En los últimos tres lustros del siglo XX se sumaron a esta lista una decena de grabaciones de notable o alto valor: en 1987 la brillante y virtuosista de Seiji Ozawa con al Sinfónica de Boston (DG), en 1988 la elegante y fluida de Jesús López Cobos con la Orquesta de Cincinnati (Telarc), y la de Claudio Abbado con la Sinfónica de Londres (DG 1989).

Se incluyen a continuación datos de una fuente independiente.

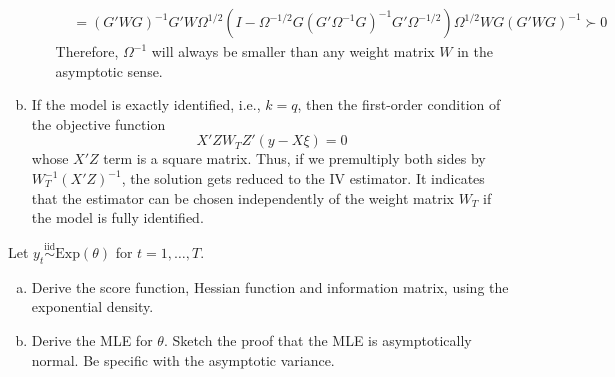 \documentclass[answers]{exam}
\begin{document}
\begin{questions}
\begin{solution}
\begin{enumerate}[a)]
\begin{itemize}
\begin{align}
          &= \left(G'WG\right)^{-1}G'W\Omega^{1/2}\left(I-\Omega^{-1/2}G\left(G'\Omega^{-1}G\right)^{-1}G'\Omega^{-1/2}\right)\Omega^{1/2}WG\left(G'WG\right)^{-1} \succ 0
        \end{align}
        Therefore, $\Omega^{-1}$ will always be smaller than any weight matrix $W$ in the asymptotic sense.
      \end{itemize}
      \item If the model is exactly identified, i.e., $k=q$, then the first-order condition of the objective function
      \begin{equation}
        X'ZW_{T}Z'\left(y-X\xi\right)=0
      \end{equation}
      whose $X'Z$ term is a square matrix. Thus, if we premultiply both sides by $W_{T}^{-1}\left(X'Z\right)^{-1}$, the solution gets reduced to the IV estimator. It indicates that the estimator can be chosen independently of the weight matrix $W_{T}$ if the model is fully identified.
    \end{enumerate}
  \end{solution}
  \question
  Let $y_{t}\overset{\text{iid}}{\sim}\mathrm{Exp}\left(\theta\right)$ for $t=1,\ldots,T$.
  \begin{enumerate}[a)]
    \item Derive the score function, Hessian function and information matrix, using the exponential density.
    \item Derive the MLE for $\theta$. Sketch the proof that the MLE is asymptotically normal. Be specific with the asymptotic variance.
  \end{enumerate}
  \begin{solution}

\end{solution}
\end{questions}
\end{document}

Esta última no se sitúa, ni mucho menos, al nivel de sus grandes logros ravelianos en la misma colección, por ejemplo de La Valse: no muy transparente ni dotada de especial gracia o humor, y con algunos momentos estruendosos y otros dulzones.
La década de los 90 se enfila con Simon Rattle al frente de la Orquesta Sinfónica de la Ciudad de Birmingham (EMI 1990), a la que sigue un año después una de las versiones más interesantes de la obra, no muy ortodoxa: la de Christoph von Dohnányi con la Orquesta de Cleveland (Teldec), tal vez en la línea de la primera de Boulez, si bien no tan lograda.Otro año más tarde, en 1992, aparece la rutilante versión de Daniel Barenboim con la Orquesta Sinfónica de Chicago para Erato, que suscitó considerable división de opiniones: de contrastes dinámicos muy acentuados y con arranques bruscos, con frases que curiosamente suenan muy amargas, lo que es fácil compartir es la excepcionalidad de la ejecución: una orquesta perfecta con solistas de excepción.

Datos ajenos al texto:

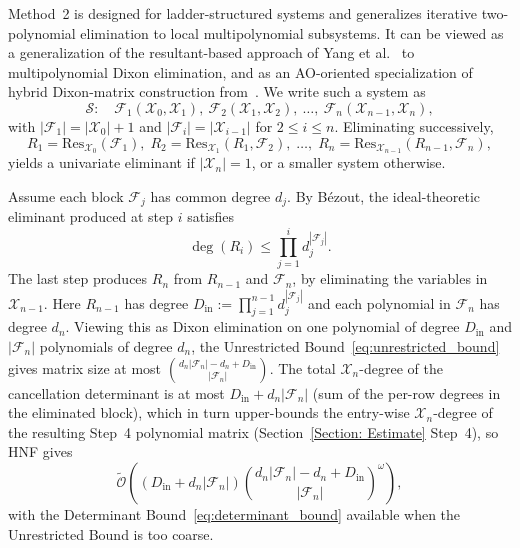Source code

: Method~2 is designed for ladder-structured systems and generalizes iterative two-polynomial elimination to local multipolynomial subsystems. It can be viewed as a generalization of the resultant-based approach of Yang et al.~\cite{DBLP:conf/asiacrypt/YangZYLT24} to multipolynomial Dixon elimination, and as an AO-oriented specialization of hybrid Dixon-matrix construction from~\cite{DengQiTangDuan2022}. We write such a system as
\begin{equation}
\mathcal{S}: \quad \mathcal{F}_1(\mathcal{X}_0,\mathcal{X}_1),\ \mathcal{F}_2(\mathcal{X}_1,\mathcal{X}_2),\ \ldots,\ \mathcal{F}_n(\mathcal{X}_{n-1},\mathcal{X}_n),
\label{eq:iterative_chain}
\end{equation}
with $|\mathcal{F}_1|=|\mathcal{X}_0|+1$ and $|\mathcal{F}_i|=|\mathcal{X}_{i-1}|$ for $2\le i\le n$. Eliminating successively,
\begin{equation}
R_1 = \mathrm{Res}_{\mathcal{X}_0}(\mathcal{F}_1),\;
R_2 = \mathrm{Res}_{\mathcal{X}_1}(R_1,\mathcal{F}_2),\;\ldots,\;
R_n = \mathrm{Res}_{\mathcal{X}_{n-1}}(R_{n-1},\mathcal{F}_n),
\label{eq:iterative_resultants}
\end{equation}
yields a univariate eliminant if $|\mathcal{X}_n|=1$, or a smaller system otherwise.

Assume each block $\mathcal{F}_j$ has common degree $d_j$. By B\'ezout, the ideal-theoretic eliminant produced at step $i$ satisfies
\begin{equation}
\deg(R_i)\le \prod_{j=1}^{i} d_j^{|\mathcal{F}_j|}.
\label{eq:iterative_degree_bound}
\end{equation}
The last step produces $R_n$ from $R_{n-1}$ and $\mathcal{F}_n$, by eliminating the variables in $\mathcal{X}_{n-1}$. Here $R_{n-1}$ has degree $D_{\mathrm{in}}:=\prod_{j=1}^{n-1} d_j^{|\mathcal{F}_j|}$ and each polynomial in $\mathcal{F}_n$ has degree $d_n$. Viewing this as Dixon elimination on one polynomial of degree $D_{\mathrm{in}}$ and $|\mathcal{F}_n|$ polynomials of degree $d_n$, the Unrestricted Bound~\eqref{eq:unrestricted_bound} gives matrix size at most $\binom{d_n|\mathcal{F}_n|-d_n+D_{\mathrm{in}}}{|\mathcal{F}_n|}$. The total $\mathcal{X}_n$-degree of the cancellation determinant is at most $D_{\mathrm{in}}+d_n|\mathcal{F}_n|$ (sum of the per-row degrees in the eliminated block), which in turn upper-bounds the entry-wise $\mathcal{X}_n$-degree of the resulting Step~4 polynomial matrix (Section~\ref{Section: Estimate} Step~4), so HNF gives
\begin{equation}
\widetilde{\mathcal{O}}\!\left((D_{\mathrm{in}}+d_n|\mathcal{F}_n|)\binom{d_n|\mathcal{F}_n|-d_n+D_{\mathrm{in}}}{|\mathcal{F}_n|}^{\omega}\right),
\label{eq:iterative_sequential_complexity}
\end{equation}
with the Determinant Bound~\eqref{eq:determinant_bound} available when the Unrestricted Bound is too coarse.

Muy diferente de la suya dos décadas anterior, en 1994 vuelve Pierre Boulez, ahora para DG y con la suntuosa Filarmónica de Berlín. Versión quizá en exceso opulenta y refinada, hasta lo decadente: características muy poco propias del gran director y compositor francés. “Espectacular y fría”, escribió de ella un conocido crítico. La lista se cierra con dos intachables versiones: la de Kent Nagano con la Orquesta de la Ópera de Lyon (Erato 1996) y Haitink con la Sinfónica de Boston (Philips 1997), sin apartarse gran cosa de la suya anterior.
















2 comentarios:

  1. ¿Su opinión sobre las versiones de Argenta, Giulini y Celibidache?

    ResponderEliminar
    Respuestas
    1. No conozco la grabación de Ataúlfo Argenta; es imperdonable que se me haya "pasado" la grabación de Giulini, acaso la primera que escuché, y que seguramente sigue siendo admirable. De Celibidache conozco la del DVD, con la Filarmónica de Múnich, que me parece una interpretación propia de su última época: lentísima, interesantísima, desmenuzada hasta el límite y de un asombroso sentido tímbrico.